There is indeed a two-button controller option, slightly faster but completely bizarre: the first button rotates the firing angle in one direction, the second in the other direction, and to shoot straight ahead … you have to press both simultaneously! Incidentally, tapping one or the other makes you either jump or change weapon (two weapons in total: the classic pea-shooter that fires straight, and the short-range grenade launcher).
But beyond the arthritic handling, the real problem is that this Skeleton Krew is catacomb-boring. No new weapons to get your teeth into, levels as flat as a sternum, where a phalanx of enemies as expressive as a bleached femur wander about. This skeleton of a game, devoid of substantive marrow, betrays inspiration reduced to the bone. I don’t know what else to add… Clavicle!

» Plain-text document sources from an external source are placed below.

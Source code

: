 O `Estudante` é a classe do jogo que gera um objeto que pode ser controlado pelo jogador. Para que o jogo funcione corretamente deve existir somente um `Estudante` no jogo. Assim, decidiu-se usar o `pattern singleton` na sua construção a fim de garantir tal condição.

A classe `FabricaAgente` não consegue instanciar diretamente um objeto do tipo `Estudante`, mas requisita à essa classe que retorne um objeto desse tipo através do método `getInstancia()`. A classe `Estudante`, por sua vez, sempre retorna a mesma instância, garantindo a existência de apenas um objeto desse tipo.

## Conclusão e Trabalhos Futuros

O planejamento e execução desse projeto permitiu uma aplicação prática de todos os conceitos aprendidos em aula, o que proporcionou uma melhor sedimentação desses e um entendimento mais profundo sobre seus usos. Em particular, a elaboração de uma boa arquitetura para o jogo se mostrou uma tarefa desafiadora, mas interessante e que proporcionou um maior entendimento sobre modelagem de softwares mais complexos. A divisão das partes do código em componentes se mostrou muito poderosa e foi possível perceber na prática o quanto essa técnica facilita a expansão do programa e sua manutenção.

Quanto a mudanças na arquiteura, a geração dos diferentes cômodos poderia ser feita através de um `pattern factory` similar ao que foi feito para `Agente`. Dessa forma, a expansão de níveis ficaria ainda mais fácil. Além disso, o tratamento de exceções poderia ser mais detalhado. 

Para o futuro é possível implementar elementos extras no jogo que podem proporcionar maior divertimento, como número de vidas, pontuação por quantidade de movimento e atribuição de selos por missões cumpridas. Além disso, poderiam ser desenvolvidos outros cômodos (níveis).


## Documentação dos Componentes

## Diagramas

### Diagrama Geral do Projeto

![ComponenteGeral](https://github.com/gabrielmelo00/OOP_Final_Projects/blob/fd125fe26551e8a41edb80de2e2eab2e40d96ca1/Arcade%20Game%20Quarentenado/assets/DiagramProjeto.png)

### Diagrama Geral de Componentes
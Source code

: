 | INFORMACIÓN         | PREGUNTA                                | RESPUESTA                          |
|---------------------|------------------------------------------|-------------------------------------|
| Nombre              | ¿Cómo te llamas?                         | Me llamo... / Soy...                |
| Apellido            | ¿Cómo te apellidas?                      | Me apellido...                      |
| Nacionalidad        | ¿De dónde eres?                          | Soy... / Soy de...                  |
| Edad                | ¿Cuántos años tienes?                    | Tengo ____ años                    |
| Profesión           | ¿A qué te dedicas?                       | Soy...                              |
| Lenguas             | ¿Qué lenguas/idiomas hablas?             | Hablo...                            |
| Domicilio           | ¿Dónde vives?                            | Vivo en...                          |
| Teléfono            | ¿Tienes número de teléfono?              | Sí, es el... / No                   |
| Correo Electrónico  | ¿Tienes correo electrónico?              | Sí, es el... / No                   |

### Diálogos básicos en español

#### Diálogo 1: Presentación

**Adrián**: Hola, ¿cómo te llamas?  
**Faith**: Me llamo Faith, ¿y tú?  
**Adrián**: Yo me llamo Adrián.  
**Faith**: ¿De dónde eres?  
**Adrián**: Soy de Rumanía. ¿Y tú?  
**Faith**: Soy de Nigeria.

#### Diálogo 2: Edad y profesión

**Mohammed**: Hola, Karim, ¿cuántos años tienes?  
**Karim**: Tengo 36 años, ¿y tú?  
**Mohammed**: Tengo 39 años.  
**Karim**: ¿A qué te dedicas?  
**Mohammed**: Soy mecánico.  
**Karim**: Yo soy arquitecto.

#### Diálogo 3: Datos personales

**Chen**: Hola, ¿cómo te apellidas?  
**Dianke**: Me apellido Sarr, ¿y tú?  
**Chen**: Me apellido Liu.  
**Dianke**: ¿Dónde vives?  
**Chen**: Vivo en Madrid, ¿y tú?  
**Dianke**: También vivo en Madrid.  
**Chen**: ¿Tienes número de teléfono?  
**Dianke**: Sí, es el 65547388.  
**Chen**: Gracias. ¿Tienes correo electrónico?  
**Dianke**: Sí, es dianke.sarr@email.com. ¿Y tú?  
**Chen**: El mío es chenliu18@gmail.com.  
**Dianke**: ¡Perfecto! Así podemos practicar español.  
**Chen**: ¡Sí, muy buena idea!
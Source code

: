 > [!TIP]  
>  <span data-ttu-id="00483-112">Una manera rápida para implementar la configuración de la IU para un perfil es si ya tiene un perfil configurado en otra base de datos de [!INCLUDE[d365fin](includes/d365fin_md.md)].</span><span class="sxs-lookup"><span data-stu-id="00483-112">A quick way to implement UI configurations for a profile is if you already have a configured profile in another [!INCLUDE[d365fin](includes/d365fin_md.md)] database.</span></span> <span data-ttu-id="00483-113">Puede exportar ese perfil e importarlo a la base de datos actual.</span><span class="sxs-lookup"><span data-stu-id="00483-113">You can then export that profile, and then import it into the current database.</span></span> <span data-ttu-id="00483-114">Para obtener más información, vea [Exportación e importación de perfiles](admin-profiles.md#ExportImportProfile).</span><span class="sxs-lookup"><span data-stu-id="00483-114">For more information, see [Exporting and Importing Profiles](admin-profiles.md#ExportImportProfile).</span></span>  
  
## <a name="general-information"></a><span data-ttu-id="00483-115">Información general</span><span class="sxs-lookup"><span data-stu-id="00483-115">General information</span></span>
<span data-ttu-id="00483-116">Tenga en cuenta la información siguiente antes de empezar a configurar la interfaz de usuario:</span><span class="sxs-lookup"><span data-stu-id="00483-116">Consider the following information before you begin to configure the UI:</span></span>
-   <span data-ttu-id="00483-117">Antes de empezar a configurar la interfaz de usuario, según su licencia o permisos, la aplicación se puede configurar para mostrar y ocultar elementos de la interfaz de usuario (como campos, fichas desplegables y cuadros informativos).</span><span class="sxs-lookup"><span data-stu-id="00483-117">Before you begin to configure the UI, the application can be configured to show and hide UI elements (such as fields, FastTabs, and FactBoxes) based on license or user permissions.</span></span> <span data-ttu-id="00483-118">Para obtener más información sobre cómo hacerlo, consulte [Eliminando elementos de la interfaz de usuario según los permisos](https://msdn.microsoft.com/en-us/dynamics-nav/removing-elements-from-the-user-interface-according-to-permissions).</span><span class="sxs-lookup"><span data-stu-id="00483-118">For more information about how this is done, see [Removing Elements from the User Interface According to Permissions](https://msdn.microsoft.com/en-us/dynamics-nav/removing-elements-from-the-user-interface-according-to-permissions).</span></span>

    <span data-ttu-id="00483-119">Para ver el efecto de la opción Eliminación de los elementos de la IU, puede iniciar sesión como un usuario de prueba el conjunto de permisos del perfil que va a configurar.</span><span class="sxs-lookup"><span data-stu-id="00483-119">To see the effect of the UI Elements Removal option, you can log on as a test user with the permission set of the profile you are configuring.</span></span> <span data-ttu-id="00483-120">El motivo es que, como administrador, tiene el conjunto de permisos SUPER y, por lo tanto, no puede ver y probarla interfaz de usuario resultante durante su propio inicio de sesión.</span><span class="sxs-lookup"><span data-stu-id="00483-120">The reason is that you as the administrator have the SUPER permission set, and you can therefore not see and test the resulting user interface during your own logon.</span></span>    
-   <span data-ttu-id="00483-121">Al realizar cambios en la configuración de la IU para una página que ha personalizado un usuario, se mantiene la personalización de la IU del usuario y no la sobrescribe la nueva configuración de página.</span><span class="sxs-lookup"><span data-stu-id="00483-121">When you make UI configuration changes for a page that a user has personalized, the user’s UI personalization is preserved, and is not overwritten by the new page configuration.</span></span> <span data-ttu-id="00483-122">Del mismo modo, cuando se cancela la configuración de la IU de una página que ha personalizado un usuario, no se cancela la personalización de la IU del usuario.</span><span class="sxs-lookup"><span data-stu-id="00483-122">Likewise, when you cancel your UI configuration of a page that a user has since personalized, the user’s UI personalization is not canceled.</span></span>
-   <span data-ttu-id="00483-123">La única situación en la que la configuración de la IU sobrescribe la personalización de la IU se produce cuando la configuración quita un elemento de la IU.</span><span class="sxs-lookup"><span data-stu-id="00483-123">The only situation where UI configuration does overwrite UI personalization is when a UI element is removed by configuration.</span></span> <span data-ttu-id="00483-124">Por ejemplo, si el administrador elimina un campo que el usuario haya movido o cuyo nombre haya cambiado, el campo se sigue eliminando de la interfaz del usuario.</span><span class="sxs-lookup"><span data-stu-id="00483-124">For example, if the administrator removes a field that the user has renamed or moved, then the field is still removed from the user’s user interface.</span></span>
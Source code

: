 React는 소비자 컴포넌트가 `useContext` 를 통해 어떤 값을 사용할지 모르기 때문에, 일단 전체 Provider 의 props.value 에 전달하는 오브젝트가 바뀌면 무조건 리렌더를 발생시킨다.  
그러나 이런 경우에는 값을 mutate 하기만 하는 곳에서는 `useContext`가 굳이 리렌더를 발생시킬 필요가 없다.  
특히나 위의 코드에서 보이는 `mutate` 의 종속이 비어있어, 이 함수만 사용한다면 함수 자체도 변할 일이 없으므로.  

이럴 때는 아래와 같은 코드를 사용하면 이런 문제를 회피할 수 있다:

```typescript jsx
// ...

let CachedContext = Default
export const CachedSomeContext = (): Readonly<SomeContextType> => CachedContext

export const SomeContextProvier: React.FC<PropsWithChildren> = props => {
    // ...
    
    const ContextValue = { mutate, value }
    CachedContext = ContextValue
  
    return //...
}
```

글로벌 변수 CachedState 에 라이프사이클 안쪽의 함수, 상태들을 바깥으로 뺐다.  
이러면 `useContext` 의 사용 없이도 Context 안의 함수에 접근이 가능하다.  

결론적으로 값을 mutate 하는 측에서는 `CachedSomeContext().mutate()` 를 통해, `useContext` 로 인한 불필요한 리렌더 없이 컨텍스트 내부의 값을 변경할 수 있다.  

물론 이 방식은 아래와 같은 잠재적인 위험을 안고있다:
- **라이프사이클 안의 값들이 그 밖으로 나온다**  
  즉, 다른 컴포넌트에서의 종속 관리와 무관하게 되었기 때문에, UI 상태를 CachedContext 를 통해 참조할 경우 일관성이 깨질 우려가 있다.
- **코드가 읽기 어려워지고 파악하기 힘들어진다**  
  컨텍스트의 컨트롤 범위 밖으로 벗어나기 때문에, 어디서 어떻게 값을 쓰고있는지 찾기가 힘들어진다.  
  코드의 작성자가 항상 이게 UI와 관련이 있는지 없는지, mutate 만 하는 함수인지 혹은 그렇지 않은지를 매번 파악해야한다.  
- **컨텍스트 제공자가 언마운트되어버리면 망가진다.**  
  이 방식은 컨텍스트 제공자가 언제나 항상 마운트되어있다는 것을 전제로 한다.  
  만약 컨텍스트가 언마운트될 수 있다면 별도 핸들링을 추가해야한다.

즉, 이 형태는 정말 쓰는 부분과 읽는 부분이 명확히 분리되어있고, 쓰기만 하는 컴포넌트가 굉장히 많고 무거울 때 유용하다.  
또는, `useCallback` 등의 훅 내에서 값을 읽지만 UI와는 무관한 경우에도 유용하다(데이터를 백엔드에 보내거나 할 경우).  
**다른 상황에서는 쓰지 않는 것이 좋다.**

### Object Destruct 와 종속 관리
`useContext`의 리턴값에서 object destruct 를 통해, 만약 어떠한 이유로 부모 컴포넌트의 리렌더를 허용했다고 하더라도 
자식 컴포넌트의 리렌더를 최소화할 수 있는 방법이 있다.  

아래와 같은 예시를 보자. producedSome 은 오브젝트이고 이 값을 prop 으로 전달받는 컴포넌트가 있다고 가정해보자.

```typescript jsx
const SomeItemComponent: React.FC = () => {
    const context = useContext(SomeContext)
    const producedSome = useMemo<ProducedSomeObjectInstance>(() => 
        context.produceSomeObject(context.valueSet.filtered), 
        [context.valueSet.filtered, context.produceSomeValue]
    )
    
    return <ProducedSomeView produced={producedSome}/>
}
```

There exists a CD32 version, which only distinguishes itself through the presence of an “industrial hip-hop” soundtrack, rather incongruous in a science-fiction title (judge for yourself). I couldn’t get it working on an emulator beyond the character selection screen.
I imagine, because its market was more promising in 1995; the Sega Genesis version fares considerably better: more fluid, more manageable, better finished, with a far more convincing soundtrack. We even get an animated sequence at the beginning and an additional boss at the end.